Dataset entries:

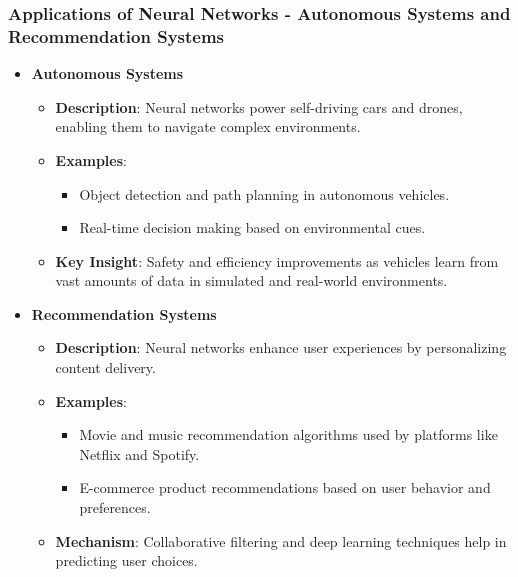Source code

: \documentclass[aspectratio=169]{beamer}
\begin{document}
\begin{frame}[fragile]
    \frametitle{Applications of Neural Networks - Autonomous Systems and Recommendation Systems}
    \begin{itemize}
        \item \textbf{Autonomous Systems}
            \begin{itemize}
                \item \textbf{Description}: Neural networks power self-driving cars and drones, enabling them to navigate complex environments.
                \item \textbf{Examples}:
                    \begin{itemize}
                        \item Object detection and path planning in autonomous vehicles.
                        \item Real-time decision making based on environmental cues.
                    \end{itemize}
                \item \textbf{Key Insight}: Safety and efficiency improvements as vehicles learn from vast amounts of data in simulated and real-world environments.
            \end{itemize}

        \item \textbf{Recommendation Systems}
            \begin{itemize}
                \item \textbf{Description}: Neural networks enhance user experiences by personalizing content delivery.
                \item \textbf{Examples}:
                    \begin{itemize}
                        \item Movie and music recommendation algorithms used by platforms like Netflix and Spotify.
                        \item E-commerce product recommendations based on user behavior and preferences.
                    \end{itemize}
                \item \textbf{Mechanism}: Collaborative filtering and deep learning techniques help in predicting user choices.
            \end{itemize}
    \end{itemize}
\end{frame}
\end{document}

» **EXERCISE DESCRIPTION**: Check each line of the entries above for the word "Systems". List the ones that have it.

» **FINISHED EXERCISE**:
    \frametitle{Applications of Neural Networks - Autonomous Systems and Recommendation Systems}
        \item \textbf{Autonomous Systems}
        \item \textbf{Recommendation Systems}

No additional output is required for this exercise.